§ What you should do
Starting with the opening line of the material, restate every line word for word, and end on the line containing "沪深300指数的选样方法：首".

►

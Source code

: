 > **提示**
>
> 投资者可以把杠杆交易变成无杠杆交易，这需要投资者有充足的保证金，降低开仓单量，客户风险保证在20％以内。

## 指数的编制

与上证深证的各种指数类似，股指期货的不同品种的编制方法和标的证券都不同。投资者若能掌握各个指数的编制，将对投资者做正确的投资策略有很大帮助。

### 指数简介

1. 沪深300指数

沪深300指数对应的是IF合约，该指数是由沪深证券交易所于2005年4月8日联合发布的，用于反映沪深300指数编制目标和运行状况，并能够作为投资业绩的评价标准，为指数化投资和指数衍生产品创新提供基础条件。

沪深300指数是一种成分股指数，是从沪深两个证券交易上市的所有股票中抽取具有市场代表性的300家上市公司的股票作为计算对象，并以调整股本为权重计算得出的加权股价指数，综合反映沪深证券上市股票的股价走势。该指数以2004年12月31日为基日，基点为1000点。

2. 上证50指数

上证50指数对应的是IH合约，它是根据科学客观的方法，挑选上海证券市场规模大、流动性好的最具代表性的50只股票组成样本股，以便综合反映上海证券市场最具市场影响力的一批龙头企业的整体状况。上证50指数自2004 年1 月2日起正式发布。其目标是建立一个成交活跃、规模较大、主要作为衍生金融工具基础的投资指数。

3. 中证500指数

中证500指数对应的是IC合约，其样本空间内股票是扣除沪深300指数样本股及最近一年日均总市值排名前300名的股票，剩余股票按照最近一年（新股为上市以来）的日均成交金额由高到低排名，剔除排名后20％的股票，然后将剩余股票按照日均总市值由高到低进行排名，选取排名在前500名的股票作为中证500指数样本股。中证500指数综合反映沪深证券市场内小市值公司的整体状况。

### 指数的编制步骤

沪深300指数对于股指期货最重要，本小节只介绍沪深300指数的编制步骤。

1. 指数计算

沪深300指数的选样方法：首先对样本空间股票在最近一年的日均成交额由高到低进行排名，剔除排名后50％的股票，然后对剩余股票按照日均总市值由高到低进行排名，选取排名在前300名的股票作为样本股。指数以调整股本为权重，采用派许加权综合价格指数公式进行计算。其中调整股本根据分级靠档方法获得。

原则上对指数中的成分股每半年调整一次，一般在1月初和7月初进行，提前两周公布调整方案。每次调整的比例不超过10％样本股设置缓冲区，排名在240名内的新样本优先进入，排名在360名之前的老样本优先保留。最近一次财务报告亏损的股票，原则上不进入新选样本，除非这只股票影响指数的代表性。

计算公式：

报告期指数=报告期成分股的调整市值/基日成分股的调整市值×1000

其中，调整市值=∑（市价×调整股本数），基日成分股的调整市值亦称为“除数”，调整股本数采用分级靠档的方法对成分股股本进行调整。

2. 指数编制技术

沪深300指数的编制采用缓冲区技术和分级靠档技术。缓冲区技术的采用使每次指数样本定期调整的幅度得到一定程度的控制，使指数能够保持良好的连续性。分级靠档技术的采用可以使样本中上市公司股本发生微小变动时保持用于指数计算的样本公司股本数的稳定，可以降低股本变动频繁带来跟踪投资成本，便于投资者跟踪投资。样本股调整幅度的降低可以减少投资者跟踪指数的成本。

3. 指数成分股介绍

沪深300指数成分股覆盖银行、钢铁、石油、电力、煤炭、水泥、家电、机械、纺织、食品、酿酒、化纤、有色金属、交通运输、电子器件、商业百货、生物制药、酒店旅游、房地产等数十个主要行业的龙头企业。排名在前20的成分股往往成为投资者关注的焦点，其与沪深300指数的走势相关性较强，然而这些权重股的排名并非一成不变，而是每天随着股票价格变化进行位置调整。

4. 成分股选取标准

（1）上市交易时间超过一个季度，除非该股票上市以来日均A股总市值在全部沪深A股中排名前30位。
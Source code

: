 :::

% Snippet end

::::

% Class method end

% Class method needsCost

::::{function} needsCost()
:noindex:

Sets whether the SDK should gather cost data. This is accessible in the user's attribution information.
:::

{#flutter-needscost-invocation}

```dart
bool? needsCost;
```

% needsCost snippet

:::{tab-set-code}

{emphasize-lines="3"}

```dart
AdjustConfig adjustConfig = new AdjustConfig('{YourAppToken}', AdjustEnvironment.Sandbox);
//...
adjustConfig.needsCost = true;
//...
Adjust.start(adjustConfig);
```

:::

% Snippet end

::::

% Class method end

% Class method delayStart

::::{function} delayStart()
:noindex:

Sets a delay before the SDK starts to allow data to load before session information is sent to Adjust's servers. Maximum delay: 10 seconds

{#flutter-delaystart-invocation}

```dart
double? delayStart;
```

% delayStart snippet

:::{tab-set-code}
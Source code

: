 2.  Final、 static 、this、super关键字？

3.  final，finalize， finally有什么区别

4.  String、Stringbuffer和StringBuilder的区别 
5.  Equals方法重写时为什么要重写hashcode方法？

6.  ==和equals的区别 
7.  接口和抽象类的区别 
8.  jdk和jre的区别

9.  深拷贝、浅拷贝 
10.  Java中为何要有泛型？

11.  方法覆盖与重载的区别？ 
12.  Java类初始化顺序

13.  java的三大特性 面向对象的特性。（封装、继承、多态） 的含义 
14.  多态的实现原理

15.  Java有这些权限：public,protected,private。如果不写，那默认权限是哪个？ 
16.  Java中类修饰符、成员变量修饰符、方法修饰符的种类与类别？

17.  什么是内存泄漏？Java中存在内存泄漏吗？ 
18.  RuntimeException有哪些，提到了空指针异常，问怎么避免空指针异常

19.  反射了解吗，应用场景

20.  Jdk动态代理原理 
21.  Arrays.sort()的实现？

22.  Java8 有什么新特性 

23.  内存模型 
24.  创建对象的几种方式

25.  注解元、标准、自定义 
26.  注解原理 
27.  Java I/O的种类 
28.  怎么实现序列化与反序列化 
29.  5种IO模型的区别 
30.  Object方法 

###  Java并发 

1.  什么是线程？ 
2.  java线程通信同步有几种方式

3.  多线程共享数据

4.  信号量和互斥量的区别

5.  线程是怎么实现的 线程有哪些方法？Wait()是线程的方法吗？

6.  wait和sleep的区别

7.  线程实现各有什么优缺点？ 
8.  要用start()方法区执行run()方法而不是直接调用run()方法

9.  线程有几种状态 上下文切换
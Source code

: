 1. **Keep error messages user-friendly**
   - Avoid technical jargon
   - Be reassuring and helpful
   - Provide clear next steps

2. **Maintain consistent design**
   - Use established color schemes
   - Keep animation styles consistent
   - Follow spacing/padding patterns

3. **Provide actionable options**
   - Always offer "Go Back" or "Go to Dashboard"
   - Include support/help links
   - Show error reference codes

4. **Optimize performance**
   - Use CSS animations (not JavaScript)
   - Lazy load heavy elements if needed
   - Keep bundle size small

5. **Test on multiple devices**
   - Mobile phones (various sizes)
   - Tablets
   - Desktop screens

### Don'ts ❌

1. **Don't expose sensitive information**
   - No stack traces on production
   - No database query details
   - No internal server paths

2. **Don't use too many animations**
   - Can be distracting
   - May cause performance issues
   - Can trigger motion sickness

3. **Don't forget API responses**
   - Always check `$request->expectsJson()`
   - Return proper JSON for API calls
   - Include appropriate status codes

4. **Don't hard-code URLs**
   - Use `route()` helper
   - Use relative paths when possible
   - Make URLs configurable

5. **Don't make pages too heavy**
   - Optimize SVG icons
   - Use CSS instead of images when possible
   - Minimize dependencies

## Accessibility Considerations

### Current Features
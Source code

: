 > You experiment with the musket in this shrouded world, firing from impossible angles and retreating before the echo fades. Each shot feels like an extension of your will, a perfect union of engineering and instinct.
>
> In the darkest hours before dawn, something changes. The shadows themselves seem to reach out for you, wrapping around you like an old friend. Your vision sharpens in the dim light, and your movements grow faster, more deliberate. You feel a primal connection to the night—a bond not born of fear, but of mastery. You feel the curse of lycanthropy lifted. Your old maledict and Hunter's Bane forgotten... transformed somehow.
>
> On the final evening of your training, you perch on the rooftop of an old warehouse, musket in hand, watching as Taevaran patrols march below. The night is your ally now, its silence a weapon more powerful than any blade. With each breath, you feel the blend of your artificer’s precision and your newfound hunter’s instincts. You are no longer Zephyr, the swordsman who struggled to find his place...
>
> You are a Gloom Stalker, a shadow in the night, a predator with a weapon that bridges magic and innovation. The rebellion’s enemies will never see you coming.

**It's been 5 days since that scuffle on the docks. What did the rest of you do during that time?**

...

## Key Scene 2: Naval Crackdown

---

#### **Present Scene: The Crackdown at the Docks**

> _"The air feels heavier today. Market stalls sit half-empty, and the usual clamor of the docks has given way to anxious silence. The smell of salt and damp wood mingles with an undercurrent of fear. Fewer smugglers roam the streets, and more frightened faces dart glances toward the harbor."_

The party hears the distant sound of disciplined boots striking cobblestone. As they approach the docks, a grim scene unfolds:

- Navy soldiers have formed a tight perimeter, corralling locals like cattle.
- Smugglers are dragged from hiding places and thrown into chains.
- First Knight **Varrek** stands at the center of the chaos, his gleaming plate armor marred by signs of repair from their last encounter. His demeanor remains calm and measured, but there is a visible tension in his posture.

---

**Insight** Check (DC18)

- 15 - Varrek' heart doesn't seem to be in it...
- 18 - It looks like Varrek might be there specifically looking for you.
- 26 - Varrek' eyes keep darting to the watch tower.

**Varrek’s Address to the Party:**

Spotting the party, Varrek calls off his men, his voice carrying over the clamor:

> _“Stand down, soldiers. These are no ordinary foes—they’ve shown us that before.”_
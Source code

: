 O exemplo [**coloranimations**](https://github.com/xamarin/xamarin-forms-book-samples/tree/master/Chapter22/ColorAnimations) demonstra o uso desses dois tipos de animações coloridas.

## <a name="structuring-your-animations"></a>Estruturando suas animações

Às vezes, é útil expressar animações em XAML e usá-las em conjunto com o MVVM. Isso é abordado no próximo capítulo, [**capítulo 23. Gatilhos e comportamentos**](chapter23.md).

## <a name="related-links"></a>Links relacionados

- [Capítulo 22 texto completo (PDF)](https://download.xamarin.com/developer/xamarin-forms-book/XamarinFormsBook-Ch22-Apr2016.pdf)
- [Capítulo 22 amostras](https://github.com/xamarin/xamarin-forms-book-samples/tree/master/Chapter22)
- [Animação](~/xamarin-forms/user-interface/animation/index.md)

◄

§ Task answer
Source code

: > **提示**
>
> 投资者可以把杠杆交易变成无杠杆交易，这需要投资者有充足的保证金，降低开仓单量，客户风险保证在20％以内。

## 指数的编制

与上证深证的各种指数类似，股指期货的不同品种的编制方法和标的证券都不同。投资者若能掌握各个指数的编制，将对投资者做正确的投资策略有很大帮助。

### 指数简介

1. 沪深300指数

沪深300指数对应的是IF合约，该指数是由沪深证券交易所于2005年4月8日联合发布的，用于反映沪深300指数编制目标和运行状况，并能够作为投资业绩的评价标准，为指数化投资和指数衍生产品创新提供基础条件。

沪深300指数是一种成分股指数，是从沪深两个证券交易上市的所有股票中抽取具有市场代表性的300家上市公司的股票作为计算对象，并以调整股本为权重计算得出的加权股价指数，综合反映沪深证券上市股票的股价走势。该指数以2004年12月31日为基日，基点为1000点。

2. 上证50指数

上证50指数对应的是IH合约，它是根据科学客观的方法，挑选上海证券市场规模大、流动性好的最具代表性的50只股票组成样本股，以便综合反映上海证券市场最具市场影响力的一批龙头企业的整体状况。上证50指数自2004 年1 月2日起正式发布。其目标是建立一个成交活跃、规模较大、主要作为衍生金融工具基础的投资指数。

3. 中证500指数

中证500指数对应的是IC合约，其样本空间内股票是扣除沪深300指数样本股及最近一年日均总市值排名前300名的股票，剩余股票按照最近一年（新股为上市以来）的日均成交金额由高到低排名，剔除排名后20％的股票，然后将剩余股票按照日均总市值由高到低进行排名，选取排名在前500名的股票作为中证500指数样本股。中证500指数综合反映沪深证券市场内小市值公司的整体状况。

### 指数的编制步骤

沪深300指数对于股指期货最重要，本小节只介绍沪深300指数的编制步骤。

1. 指数计算

沪深300指数的选样方法：首先对样本空间股票在最近一年的日均成交额由高到低进行排名，剔除排名后50％的股票，然后对剩余股票按照日均总市值由高到低进行排名，选取排名在前300名的股票作为样本股。指数以调整股本为权重，采用派许加权综合价格指数公式进行计算。其中调整股本根据分级靠档方法获得。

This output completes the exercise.